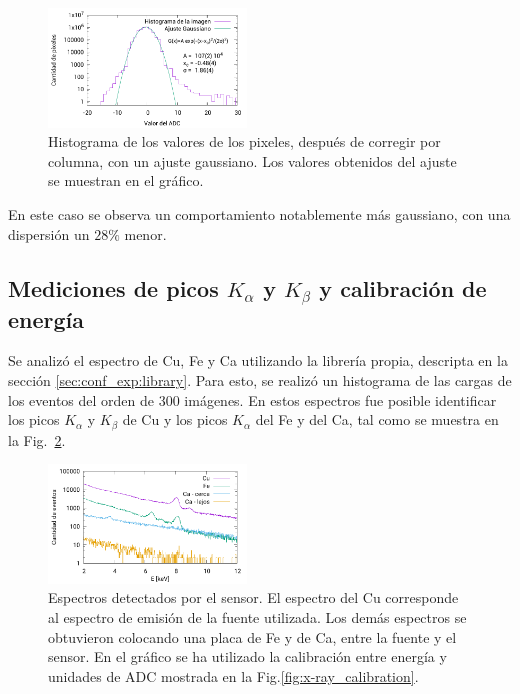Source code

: \documentclass[twoside,twocolumn]{article}
\begin{document}
      \begin{figure}[h!]
        \includegraphics[width=0.47\textwidth]{figures/background_histo_subs.pdf}
        \caption{Histograma de los valores de los pixeles, después de corregir por columna,
        con un ajuste gaussiano.
        Los valores obtenidos del ajuste se muestran en el gráfico.}
        \label{fig:histogram_subs}
      \end{figure}

      En este caso se observa un comportamiento notablemente más gaussiano, con una dispersión un $28\%$ menor.

    \subsection{Mediciones de picos $K_{\alpha}$ y $K_{\beta}$ y calibración de energía}\label{sec:results:peaks}
      Se analizó el espectro de Cu, Fe y Ca utilizando la librería propia, descripta en la sección \ref{sec:conf_exp:library}.
      Para esto, se realizó un histograma de las cargas de los eventos del orden de 300 imágenes.
      En estos espectros fue posible identificar los picos $K_{\alpha}$ y $K_{\beta}$ de Cu y los picos $K_{\alpha}$ del Fe y del Ca,
      tal como se muestra en la Fig.~\ref{fig:spectrum_x-ray}.

      \begin{figure}[h!]
        \includegraphics[width=0.47\textwidth]{figures/x-ray_spectrum.pdf}
        \caption{Espectros detectados por el sensor.
          El espectro del Cu corresponde al espectro de emisión de la fuente utilizada.
          Los demás espectros se obtuvieron colocando una placa de Fe y de Ca,
          entre la fuente y el sensor.
          En el gráfico se ha utilizado la calibración entre energía y unidades de ADC mostrada en la Fig.\ref{fig:x-ray_calibration}.}
        \label{fig:spectrum_x-ray}
      \end{figure}
\end{document}
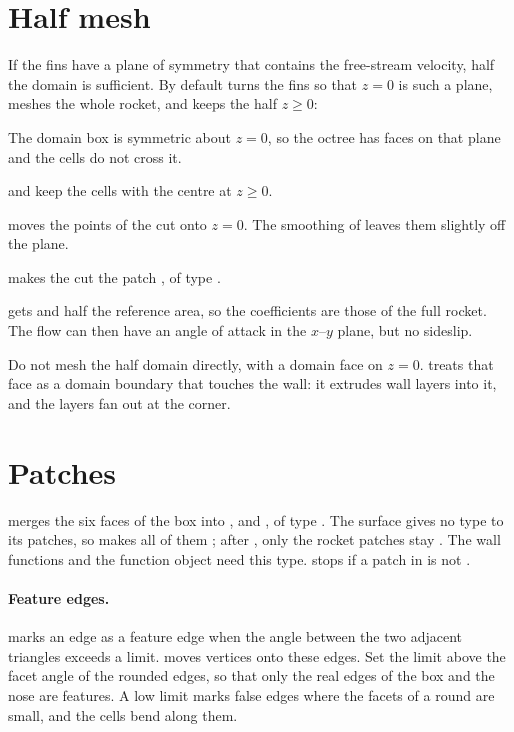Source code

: \section{Half mesh}\label{sec:half-mesh}

If the fins have a plane of symmetry that contains the free-stream velocity, half the
domain is sufficient. By default  turns the fins so that $z = 0$ is such
a plane, meshes the whole rocket, and keeps the half $z \geq 0$:

\begin{steps}
\item The domain box is symmetric about $z = 0$, so the octree has faces on that
  plane and the cells do not cross it.
\item {} and  keep the cells with the centre at $z \geq 0$.
\item {} moves the points of the cut onto $z = 0$. The smoothing of
   leaves them slightly off the plane.
\item {} makes the cut the patch , of type .
\item {} gets  and half the reference area, so the
  coefficients are those of the full rocket. The flow can then have an angle of
  attack in the $x$--$y$ plane, but no sideslip.
\end{steps}

\begin{caution}
Do not mesh the half domain directly, with a domain face on $z = 0$. 
treats that face as a domain boundary that touches the wall: it extrudes wall layers
into it, and the layers fan out at the corner.
\end{caution}

\section{Patches}

 merges the six faces of the box into ,  and
, of type . The  surface gives no type to its patches,
so  makes all of them ; after , only the
rocket patches stay . The wall functions and the  function object
need this type.  stops if a patch in  is not .

\paragraph{Feature edges.}  marks an edge as a feature edge
when the angle between the two adjacent triangles exceeds a limit. 
moves vertices onto these edges. Set the limit above the facet angle of the rounded
edges, so that only the real edges of the box and the nose are features. A low limit
marks false edges where the facets of a round are small, and the cells bend along them.

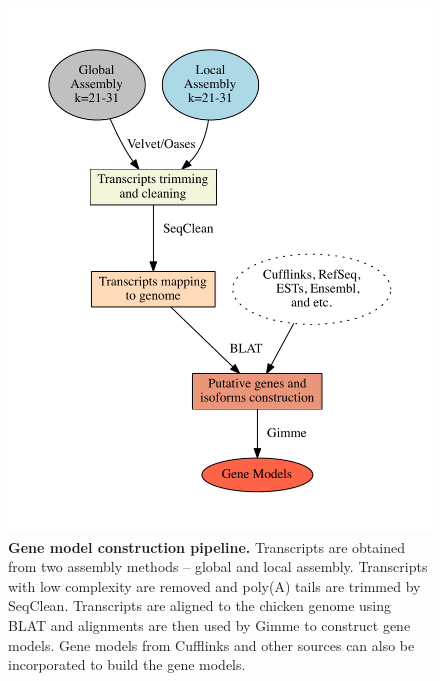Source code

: \documentclass[10pt]{article}
\begin{document}
\begin{figure}[!ht]
\begin{center}
\includegraphics[width=5in]{pipeline.pdf}
\end{center}
\caption{
{\bf Gene model construction pipeline.}
Transcripts are obtained from two assembly methods -- global and
local assembly. Transcripts with low complexity are removed and
poly(A) tails are trimmed by SeqClean. Transcripts are aligned to
the chicken genome using BLAT and alignments are then used by
Gimme to construct gene models. Gene models from Cufflinks and
other sources can also be incorporated to build the gene models.
}
\label{img:pipeline}
\end{figure}
\end{document}
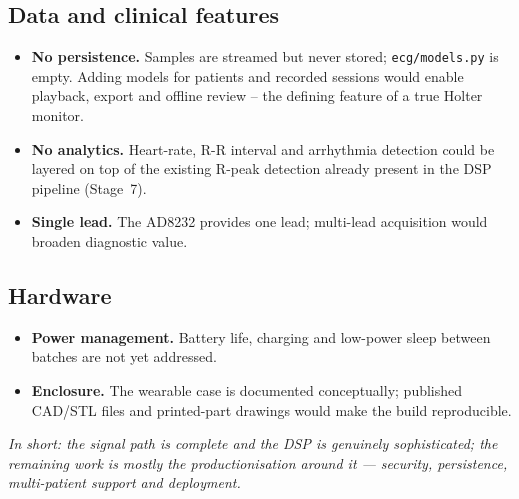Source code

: \subsection{Data and clinical features}
\begin{itemize}[noitemsep]
  \item \textbf{No persistence.} Samples are streamed but never stored;
        \texttt{ecg/models.py} is empty. Adding models for patients and recorded
        sessions would enable playback, export and offline review -- the defining
        feature of a true Holter monitor.
  \item \textbf{No analytics.} Heart-rate, R-R interval and arrhythmia detection
        could be layered on top of the existing R-peak detection already present in
        the DSP pipeline (Stage~7).
  \item \textbf{Single lead.} The AD8232 provides one lead; multi-lead acquisition
        would broaden diagnostic value.
\end{itemize}

\subsection{Hardware}
\begin{itemize}[noitemsep]
  \item \textbf{Power management.} Battery life, charging and low-power sleep
        between batches are not yet addressed.
  \item \textbf{Enclosure.} The wearable case is documented conceptually; published
        CAD/STL files and printed-part drawings would make the build reproducible.
\end{itemize}

\bigskip
\noindent\emph{In short: the signal path is complete and the DSP is genuinely
sophisticated; the remaining work is mostly the productionisation around it ---
security, persistence, multi-patient support and deployment.}

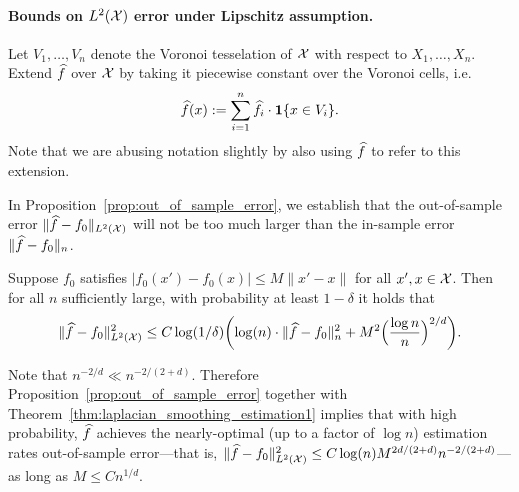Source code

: \paragraph{Bounds on $L^2(\mathcal{X})$ error under Lipschitz assumption.}
Let $V_1,\ldots,V_n$ denote the Voronoi tesselation of $\mathcal{X}$ with respect to $X_1,\ldots,X_n$. Extend $\widehat{f}$ over $\mathcal{X}$ by taking it piecewise constant over the Voronoi cells, i.e.
\begin{equation*}
\widehat{f}(x) := \sum_{i = 1}^{n} \widehat{f}_i \cdot \mathbf{1}\{x \in V_i\}.
\end{equation*}
Note that we are abusing notation slightly by also using $\widehat{f}$ to refer to this extension. 

In Proposition~\ref{prop:out_of_sample_error}, we establish that the out-of-sample error $\|\widehat{f} - f_0\|_{L^2(\mathcal{X})}$ will not be too much larger than the in-sample error $\|\widehat{f} - f_0\|_n$.
\begin{proposition}
	\label{prop:out_of_sample_error}
	Suppose $f_0$ satisfies $|f_0(x') - f_0(x)| \leq M \|x' - x\|$ for all $x',x \in \mathcal{X}$. Then for all $n$ sufficiently large, with probability at least $1 - \delta$ it holds that
	\begin{equation*}
	\|\widehat{f} - f_0\|_{L^2(\mathcal{X})}^2 \leq C \log(1/\delta) \biggl(\log(n)\cdot \|\widehat{f} - f_0\|_n^2 + M^2\Bigl(\frac{\log n}{n}\Bigr)^{2/d}\biggr).
	\end{equation*}
\end{proposition}
Note that $n^{-2/d} \ll n^{-2/(2 +d)}$. Therefore Proposition~\ref{prop:out_of_sample_error} together with Theorem~\ref{thm:laplacian_smoothing_estimation1} implies that with high probability, $\widehat{f}$ achieves the nearly-optimal (up to a factor of $\log n$) estimation rates out-of-sample error---that is, $\|\widehat{f} - f_0\|_{L^2(\mathcal{X})}^2 \leq C \log(n) M^{2d/(2 + d)}n^{-2/(2+d)}$---as long as $M \leq Cn^{1/d}$.

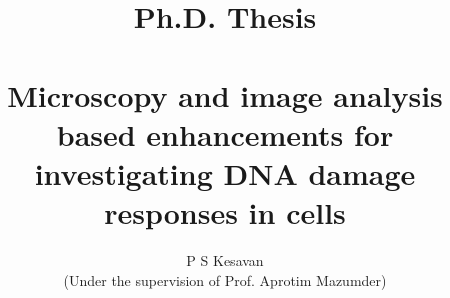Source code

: \usepackage{titling}
\renewcommand\maketitlehooka{\null\mbox{}\vfill}
\renewcommand\maketitlehookd{\vfill\null}
\begin{titlepage}
\title{{Ph.D. Thesis}\\{\vspace{-0.29em} \hrulefill\\} \textbf{Microscopy and image analysis based enhancements for investigating DNA damage responses in cells}}
\author{P S Kesavan\\ {\vspace{6em}(Under the supervision of Prof. Aprotim Mazumder)}}
\date{}
\end{titlepage}

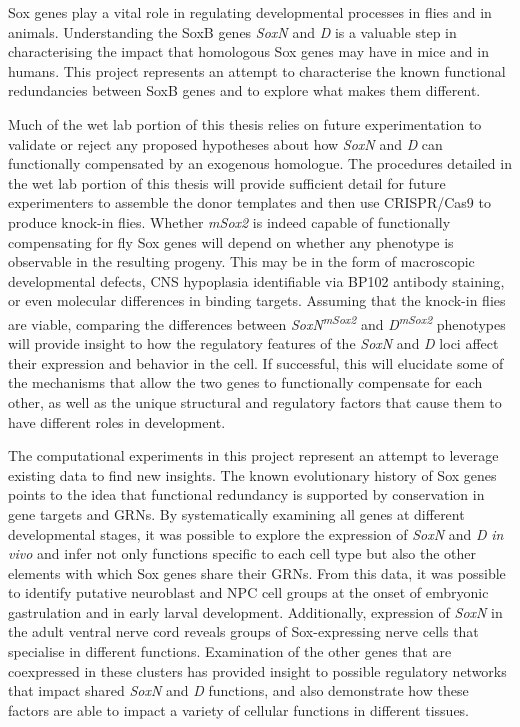 \documentclass[withindex,glossary]{cam-thesis}
\begin{document}
Sox genes play a vital role in regulating developmental processes in
flies and in animals. Understanding the SoxB genes \emph{SoxN} and
\emph{D} is a valuable step in characterising the impact that homologous
Sox genes may have in mice and in humans. This project represents an
attempt to characterise the known functional redundancies between SoxB
genes and to explore what makes them different.

Much of the wet lab portion of this thesis relies on future
experimentation to validate or reject any proposed hypotheses about how
\emph{SoxN} and \emph{D} can functionally compensated by an exogenous
homologue. The procedures detailed in the wet lab portion of this thesis
will provide sufficient detail for future experimenters to assemble the
donor templates and then use CRISPR/Cas9 to produce knock-in flies.
Whether \emph{mSox2} is indeed capable of functionally compensating for
fly Sox genes will depend on whether any phenotype is observable in the
resulting progeny. This may be in the form of macroscopic developmental
defects, CNS hypoplasia identifiable via BP102 antibody staining, or
even molecular differences in binding targets. Assuming that the
knock-in flies are viable, comparing the differences between
\emph{SoxN\textsuperscript{mSox2}} and \emph{D\textsuperscript{mSox2}}
phenotypes will provide insight to how the regulatory features of the
\emph{SoxN} and \emph{D} loci affect their expression and behavior in
the cell. If successful, this will elucidate some of the mechanisms that
allow the two genes to functionally compensate for each other, as well
as the unique structural and regulatory factors that cause them to have
different roles in development.

The computational experiments in this project represent an attempt to
leverage existing data to find new insights. The known evolutionary
history of Sox genes points to the idea that functional redundancy is
supported by conservation in gene targets and GRNs. By systematically
examining all genes at different developmental stages, it was possible
to explore the expression of \emph{SoxN} and \emph{D} \emph{in vivo} and
infer not only functions specific to each cell type but also the other
elements with which Sox genes share their GRNs. From this data, it was
possible to identify putative neuroblast and NPC cell groups at the
onset of embryonic gastrulation and in early larval development.
Additionally, expression of \emph{SoxN} in the adult ventral nerve cord
reveals groups of Sox-expressing nerve cells that specialise in
different functions. Examination of the other genes that are coexpressed
in these clusters has provided insight to possible regulatory networks
that impact shared \emph{SoxN} and \emph{D} functions, and also
demonstrate how these factors are able to impact a variety of cellular
functions in different tissues.
\end{document}
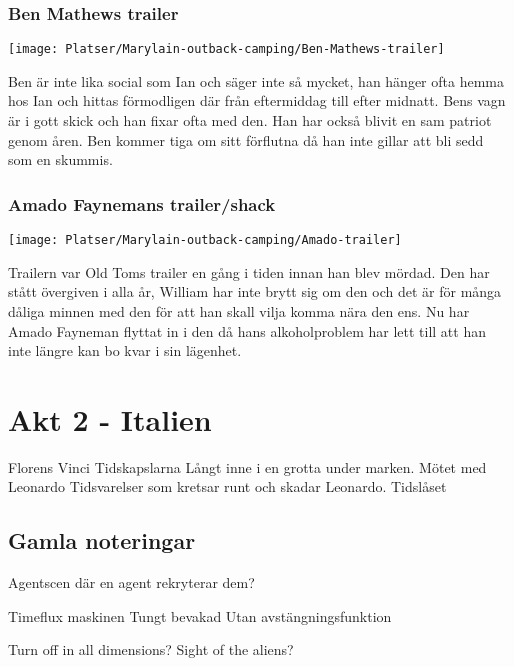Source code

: \documentclass[a5paper,10pt]{report}
\begin{document}
\subsection{Ben Mathews trailer}
\texttt{[image: Platser/Marylain-outback-camping/Ben-Mathews-trailer]}

Ben är inte lika social som Ian och säger inte så mycket, han hänger ofta hemma hos Ian och hittas förmodligen där från eftermiddag till efter midnatt. Bens vagn är i gott skick och han fixar ofta med den. Han har också blivit en sam patriot genom åren. Ben kommer tiga om sitt förflutna då han inte gillar att bli sedd som en skummis.
\clearpage
\subsection{Amado Faynemans trailer/shack}
\texttt{[image: Platser/Marylain-outback-camping/Amado-trailer]}

Trailern var Old Toms trailer en gång i tiden innan han blev mördad. Den har stått övergiven i alla år, William har inte brytt sig om den och det är för många dåliga minnen med den för att han skall vilja komma nära den ens. Nu har Amado Fayneman flyttat in i den då hans alkoholproblem har lett till att han inte längre kan bo kvar i sin lägenhet.
\chapter{Akt 2 - Italien}
Florens
Vinci
Tidskapslarna
Långt inne i en grotta under marken.
Mötet med Leonardo
Tidsvarelser som kretsar runt och skadar Leonardo.
Tidslåset
\clearpage
\section{Gamla noteringar}

Agentscen där en agent rekryterar dem?

Timeflux maskinen
  Tungt bevakad
  Utan avstängningsfunktion

Turn off in all dimensions?
  Sight of the aliens?
\end{document}
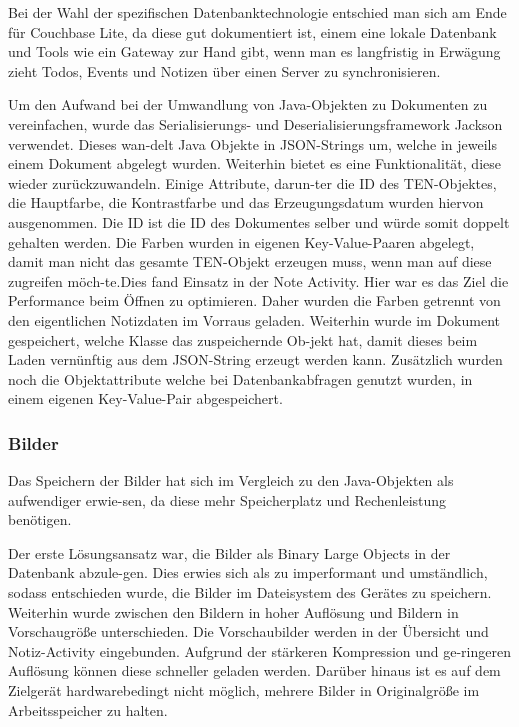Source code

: Bei der Wahl der spezifischen Datenbanktechnologie entschied man sich am Ende für Couchbase Lite, da diese gut dokumentiert ist, einem eine lokale Datenbank und Tools wie ein Gateway zur Hand gibt, wenn man es langfristig in Erwägung zieht Todos, Events und Notizen über einen Server zu synchronisieren.

Um den Aufwand bei der Umwandlung von Java-Objekten zu Dokumenten zu vereinfachen, wurde das Serialisierungs- und Deserialisierungsframework Jackson verwendet. Dieses wan-delt Java Objekte in JSON-Strings um, welche in jeweils einem Dokument abgelegt wurden. Weiterhin bietet es eine Funktionalität, diese wieder zurückzuwandeln. Einige Attribute, darun-ter die ID des TEN-Objektes, die Hauptfarbe, die Kontrastfarbe und das Erzeugungsdatum wurden hiervon ausgenommen. Die ID ist die ID des Dokumentes selber und würde somit doppelt gehalten werden. Die Farben wurden in eigenen Key-Value-Paaren abgelegt, damit man nicht das gesamte TEN-Objekt erzeugen muss, wenn man auf diese zugreifen möch-te.Dies fand Einsatz in der Note Activity. Hier war es das Ziel die Performance beim Öffnen zu optimieren. Daher wurden die Farben getrennt von den eigentlichen Notizdaten im Vorraus geladen. Weiterhin wurde im Dokument gespeichert, welche Klasse das zuspeichernde Ob-jekt hat, damit dieses beim Laden vernünftig aus dem JSON-String erzeugt werden kann. Zusätzlich wurden noch die Objektattribute welche bei Datenbankabfragen genutzt wurden, in einem eigenen Key-Value-Pair abgespeichert.

\subsubsection{Bilder}
Das Speichern der Bilder hat sich im Vergleich zu den Java-Objekten als aufwendiger erwie-sen, da diese mehr Speicherplatz und Rechenleistung benötigen.

Der erste Lösungsansatz war, die Bilder als Binary Large Objects in der Datenbank abzule-gen. Dies erwies sich als zu imperformant und umständlich, sodass entschieden wurde, die Bilder im Dateisystem des Gerätes zu speichern. Weiterhin wurde zwischen den Bildern in hoher Auflösung und Bildern in Vorschaugröße unterschieden. Die Vorschaubilder werden in der Übersicht und Notiz-Activity eingebunden. Aufgrund der stärkeren Kompression und ge-ringeren Auflösung können diese schneller geladen werden. Darüber hinaus ist es auf dem Zielgerät hardwarebedingt nicht möglich, mehrere Bilder in Originalgröße im Arbeitsspeicher zu halten.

**TASK DETAILS**.
Looking at the entries above, state the number of lines that contain "developmental" and add nothing more.

**REPLY**.
3